Win98 isn't the most robust operating system, and it's easily damaged by attempts to push your hardware. Tiring of reinstalls, I decided to find a way to image the drive. Clonezilla has worked well for me on modern hardware, but I had no luck with my antique Socket 7 machine. It turns out that Norton Ghost 2003 is available on Internet Archive, and it works very well with this system. It only takes a few minutes to make an image that it saves to a secondary partition of your hard drive.
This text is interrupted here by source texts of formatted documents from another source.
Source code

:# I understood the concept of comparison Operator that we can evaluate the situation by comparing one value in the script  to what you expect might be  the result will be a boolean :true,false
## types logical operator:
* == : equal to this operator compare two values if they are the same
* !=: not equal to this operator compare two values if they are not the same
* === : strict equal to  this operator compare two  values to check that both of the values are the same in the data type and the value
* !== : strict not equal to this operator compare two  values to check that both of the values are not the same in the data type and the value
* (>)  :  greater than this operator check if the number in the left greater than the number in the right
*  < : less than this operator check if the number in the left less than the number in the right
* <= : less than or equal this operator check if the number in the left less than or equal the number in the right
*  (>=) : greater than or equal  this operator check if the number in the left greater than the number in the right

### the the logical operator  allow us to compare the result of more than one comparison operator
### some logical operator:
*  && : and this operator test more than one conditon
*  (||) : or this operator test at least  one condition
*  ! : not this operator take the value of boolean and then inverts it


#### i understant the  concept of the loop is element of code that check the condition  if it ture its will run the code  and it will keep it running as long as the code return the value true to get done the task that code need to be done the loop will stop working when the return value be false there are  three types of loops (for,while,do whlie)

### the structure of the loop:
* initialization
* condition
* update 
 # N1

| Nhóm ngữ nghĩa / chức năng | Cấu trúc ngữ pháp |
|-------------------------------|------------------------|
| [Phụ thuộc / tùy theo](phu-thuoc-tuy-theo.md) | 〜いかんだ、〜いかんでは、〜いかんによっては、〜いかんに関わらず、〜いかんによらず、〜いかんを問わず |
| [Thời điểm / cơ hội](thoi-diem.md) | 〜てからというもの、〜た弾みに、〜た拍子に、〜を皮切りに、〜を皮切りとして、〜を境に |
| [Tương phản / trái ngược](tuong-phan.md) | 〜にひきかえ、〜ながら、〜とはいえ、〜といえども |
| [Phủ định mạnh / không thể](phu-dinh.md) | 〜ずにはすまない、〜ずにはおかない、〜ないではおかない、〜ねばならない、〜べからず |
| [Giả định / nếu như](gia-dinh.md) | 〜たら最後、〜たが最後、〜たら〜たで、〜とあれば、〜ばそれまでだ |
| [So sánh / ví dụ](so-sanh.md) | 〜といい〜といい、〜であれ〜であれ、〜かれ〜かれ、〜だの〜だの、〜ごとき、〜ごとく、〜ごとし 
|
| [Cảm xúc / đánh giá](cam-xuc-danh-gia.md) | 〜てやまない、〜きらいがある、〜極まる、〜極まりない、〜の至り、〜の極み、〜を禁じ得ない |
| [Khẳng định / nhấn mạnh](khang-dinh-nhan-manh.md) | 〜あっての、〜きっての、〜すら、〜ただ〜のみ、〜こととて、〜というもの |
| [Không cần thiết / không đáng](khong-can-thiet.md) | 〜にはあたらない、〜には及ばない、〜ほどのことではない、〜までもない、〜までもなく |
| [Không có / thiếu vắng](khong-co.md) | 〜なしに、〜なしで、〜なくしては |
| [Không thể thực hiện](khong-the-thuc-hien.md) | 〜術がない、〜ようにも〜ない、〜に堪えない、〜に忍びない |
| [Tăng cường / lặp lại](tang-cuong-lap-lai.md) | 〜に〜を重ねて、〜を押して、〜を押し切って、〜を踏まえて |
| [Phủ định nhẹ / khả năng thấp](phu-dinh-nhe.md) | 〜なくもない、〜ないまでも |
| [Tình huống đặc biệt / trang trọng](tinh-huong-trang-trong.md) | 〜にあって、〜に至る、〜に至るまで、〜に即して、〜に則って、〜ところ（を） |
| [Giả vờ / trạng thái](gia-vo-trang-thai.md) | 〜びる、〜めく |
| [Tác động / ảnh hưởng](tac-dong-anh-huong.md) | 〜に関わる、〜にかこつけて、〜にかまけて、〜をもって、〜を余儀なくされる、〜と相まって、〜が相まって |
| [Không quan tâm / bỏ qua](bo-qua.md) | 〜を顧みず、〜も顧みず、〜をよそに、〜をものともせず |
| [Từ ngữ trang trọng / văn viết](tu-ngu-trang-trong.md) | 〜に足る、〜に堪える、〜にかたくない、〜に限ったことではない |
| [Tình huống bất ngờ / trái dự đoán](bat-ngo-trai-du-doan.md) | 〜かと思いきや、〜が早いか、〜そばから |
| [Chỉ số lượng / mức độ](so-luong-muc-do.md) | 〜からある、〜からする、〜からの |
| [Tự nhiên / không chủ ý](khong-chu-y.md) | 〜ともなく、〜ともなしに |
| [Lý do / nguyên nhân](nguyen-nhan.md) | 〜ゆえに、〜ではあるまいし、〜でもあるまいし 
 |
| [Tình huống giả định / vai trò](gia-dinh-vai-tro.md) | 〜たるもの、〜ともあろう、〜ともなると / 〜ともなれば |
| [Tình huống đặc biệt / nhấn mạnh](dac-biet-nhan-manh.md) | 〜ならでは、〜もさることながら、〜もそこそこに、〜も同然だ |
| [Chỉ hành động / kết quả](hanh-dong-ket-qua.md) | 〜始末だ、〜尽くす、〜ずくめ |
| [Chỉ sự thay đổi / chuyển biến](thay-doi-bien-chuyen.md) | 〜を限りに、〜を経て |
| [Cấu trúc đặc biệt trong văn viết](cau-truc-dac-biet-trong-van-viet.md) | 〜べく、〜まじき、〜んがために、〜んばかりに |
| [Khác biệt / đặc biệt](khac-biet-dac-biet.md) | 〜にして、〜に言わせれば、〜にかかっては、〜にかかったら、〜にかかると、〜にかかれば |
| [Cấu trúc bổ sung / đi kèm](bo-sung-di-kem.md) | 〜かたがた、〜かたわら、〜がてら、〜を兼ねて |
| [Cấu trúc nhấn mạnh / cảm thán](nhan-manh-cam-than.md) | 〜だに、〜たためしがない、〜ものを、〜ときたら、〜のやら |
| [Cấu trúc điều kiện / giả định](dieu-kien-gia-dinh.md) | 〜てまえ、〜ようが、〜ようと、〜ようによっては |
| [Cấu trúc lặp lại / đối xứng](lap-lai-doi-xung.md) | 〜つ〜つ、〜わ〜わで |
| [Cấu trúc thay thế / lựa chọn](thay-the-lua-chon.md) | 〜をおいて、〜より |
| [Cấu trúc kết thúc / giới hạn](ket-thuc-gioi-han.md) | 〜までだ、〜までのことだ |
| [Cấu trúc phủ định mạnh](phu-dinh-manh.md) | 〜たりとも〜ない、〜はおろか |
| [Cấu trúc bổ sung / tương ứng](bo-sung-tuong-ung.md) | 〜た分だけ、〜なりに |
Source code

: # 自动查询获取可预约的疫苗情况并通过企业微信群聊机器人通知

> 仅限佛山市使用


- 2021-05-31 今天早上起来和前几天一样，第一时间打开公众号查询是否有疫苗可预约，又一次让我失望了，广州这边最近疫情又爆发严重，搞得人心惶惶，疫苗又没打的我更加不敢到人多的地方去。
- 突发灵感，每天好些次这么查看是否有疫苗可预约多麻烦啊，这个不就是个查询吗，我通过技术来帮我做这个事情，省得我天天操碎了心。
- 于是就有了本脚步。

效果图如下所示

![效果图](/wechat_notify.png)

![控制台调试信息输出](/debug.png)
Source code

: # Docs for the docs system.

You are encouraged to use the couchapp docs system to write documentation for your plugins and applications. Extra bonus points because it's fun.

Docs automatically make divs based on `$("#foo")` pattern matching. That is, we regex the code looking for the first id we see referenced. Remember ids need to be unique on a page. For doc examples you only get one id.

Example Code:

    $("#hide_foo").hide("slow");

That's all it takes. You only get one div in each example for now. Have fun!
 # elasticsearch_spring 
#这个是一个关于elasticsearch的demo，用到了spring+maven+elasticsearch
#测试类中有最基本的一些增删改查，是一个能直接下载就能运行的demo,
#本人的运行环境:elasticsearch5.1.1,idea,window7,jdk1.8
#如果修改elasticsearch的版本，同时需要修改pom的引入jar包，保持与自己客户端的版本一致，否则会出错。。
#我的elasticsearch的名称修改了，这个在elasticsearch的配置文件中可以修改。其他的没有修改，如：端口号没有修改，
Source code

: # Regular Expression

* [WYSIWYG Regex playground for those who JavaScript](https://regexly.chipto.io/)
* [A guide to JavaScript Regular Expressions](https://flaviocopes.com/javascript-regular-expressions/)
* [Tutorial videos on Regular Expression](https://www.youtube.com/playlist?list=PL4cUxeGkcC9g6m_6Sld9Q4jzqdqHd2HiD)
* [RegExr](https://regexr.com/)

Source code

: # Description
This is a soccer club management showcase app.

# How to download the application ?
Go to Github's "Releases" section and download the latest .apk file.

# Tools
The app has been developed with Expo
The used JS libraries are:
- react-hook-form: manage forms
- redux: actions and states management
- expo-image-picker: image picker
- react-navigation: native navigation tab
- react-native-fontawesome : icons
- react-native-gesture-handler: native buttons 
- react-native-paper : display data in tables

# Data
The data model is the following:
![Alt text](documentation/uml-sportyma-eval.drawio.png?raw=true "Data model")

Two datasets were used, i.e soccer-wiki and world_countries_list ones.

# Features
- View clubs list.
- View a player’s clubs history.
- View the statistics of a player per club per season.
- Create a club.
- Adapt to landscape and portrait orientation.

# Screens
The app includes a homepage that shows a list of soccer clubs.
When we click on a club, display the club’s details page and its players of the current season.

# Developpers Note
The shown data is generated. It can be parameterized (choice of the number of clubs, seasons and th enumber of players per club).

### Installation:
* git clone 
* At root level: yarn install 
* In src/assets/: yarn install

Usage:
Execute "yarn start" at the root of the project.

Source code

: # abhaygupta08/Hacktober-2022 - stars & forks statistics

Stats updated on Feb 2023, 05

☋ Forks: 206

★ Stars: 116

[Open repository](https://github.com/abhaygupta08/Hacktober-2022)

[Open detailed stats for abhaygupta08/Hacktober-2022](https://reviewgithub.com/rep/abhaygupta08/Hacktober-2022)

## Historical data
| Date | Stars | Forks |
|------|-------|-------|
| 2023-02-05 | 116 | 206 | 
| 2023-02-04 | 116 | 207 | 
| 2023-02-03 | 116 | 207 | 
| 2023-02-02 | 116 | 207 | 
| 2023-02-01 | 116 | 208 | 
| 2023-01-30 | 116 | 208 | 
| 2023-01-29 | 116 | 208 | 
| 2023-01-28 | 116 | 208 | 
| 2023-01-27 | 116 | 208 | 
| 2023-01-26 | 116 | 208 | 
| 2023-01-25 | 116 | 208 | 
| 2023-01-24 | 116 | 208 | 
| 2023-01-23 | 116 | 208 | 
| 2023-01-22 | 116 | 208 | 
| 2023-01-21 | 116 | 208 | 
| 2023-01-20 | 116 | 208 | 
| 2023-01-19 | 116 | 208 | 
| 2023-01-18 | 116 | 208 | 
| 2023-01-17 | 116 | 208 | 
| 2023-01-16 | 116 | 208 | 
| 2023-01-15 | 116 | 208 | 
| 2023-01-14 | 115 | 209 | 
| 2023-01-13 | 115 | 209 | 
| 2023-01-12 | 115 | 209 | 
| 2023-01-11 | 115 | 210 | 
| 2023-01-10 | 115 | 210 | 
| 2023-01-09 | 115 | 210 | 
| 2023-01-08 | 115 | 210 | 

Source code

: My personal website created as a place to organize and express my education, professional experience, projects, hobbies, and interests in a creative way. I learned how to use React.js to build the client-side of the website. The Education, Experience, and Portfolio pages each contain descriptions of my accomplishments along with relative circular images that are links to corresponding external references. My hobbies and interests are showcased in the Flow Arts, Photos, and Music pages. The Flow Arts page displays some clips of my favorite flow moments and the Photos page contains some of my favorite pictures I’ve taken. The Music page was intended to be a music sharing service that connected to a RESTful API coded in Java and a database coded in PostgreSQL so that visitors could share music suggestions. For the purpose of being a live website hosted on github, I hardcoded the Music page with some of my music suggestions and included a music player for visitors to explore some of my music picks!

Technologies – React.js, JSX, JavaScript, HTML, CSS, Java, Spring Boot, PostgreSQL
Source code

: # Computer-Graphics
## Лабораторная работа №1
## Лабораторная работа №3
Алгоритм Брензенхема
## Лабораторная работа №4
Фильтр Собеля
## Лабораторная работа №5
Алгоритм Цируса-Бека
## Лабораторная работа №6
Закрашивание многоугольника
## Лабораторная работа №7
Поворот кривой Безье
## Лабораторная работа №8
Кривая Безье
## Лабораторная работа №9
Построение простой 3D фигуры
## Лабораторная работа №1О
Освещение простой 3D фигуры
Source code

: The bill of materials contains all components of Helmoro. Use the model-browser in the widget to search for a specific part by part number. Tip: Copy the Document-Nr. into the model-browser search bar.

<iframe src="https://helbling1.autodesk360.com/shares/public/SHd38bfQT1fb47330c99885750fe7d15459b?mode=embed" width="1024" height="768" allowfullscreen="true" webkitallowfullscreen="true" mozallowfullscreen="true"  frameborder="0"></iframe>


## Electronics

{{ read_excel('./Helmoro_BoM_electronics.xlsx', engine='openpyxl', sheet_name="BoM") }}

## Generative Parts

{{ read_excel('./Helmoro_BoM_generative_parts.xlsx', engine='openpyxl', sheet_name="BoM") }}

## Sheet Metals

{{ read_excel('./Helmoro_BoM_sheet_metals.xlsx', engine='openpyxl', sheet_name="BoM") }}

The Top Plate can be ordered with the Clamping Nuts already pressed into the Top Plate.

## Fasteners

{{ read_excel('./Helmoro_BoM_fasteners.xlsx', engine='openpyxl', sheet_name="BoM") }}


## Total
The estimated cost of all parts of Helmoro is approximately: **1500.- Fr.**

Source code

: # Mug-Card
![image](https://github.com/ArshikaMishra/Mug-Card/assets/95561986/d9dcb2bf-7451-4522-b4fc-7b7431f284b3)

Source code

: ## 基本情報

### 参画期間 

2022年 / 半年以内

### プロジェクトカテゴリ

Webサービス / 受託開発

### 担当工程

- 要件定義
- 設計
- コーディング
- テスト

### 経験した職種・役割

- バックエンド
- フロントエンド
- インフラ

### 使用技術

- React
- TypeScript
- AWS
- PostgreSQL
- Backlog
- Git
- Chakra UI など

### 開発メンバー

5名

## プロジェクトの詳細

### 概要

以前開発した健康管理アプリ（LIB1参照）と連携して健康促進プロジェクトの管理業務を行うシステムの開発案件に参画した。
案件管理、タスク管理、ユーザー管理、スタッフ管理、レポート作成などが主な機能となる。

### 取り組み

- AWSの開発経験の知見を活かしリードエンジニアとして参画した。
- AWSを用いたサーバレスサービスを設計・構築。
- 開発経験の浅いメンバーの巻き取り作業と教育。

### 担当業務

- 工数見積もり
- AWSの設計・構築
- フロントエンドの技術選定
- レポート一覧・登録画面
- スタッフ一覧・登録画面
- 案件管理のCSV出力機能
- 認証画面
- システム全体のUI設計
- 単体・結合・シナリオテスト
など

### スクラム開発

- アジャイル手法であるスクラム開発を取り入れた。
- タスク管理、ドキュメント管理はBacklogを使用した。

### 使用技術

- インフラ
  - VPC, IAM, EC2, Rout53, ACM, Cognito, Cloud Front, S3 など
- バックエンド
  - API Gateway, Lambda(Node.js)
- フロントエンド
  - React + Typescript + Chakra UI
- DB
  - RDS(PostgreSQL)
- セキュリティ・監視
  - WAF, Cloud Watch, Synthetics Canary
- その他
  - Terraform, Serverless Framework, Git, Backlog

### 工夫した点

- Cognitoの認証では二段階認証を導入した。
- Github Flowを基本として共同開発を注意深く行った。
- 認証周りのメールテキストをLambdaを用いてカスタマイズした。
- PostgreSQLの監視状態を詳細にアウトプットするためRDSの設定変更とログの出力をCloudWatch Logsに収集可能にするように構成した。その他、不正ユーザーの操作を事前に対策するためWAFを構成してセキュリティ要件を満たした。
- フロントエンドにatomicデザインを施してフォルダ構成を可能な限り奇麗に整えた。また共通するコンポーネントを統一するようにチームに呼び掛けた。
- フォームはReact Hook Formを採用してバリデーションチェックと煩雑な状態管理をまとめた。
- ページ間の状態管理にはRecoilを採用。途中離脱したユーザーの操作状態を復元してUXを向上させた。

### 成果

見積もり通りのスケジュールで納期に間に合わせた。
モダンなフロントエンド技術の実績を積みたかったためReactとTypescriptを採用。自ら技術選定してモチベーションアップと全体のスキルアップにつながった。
You'll also need to install Instmsi.exe to install Norton.
This Epox MVP3G-M is the only MVP3 board I've had that has worked with every AGP card I've tried, including an FX5500, FX5600, and a GeForce 4 Ti4600, and it has no issues with running AGP 2X. None of that really matters much for the point of this thread, since the champion card is a GeForce 3 with 7.76 drivers, and the difference between AGP 1x and 2x is negligible.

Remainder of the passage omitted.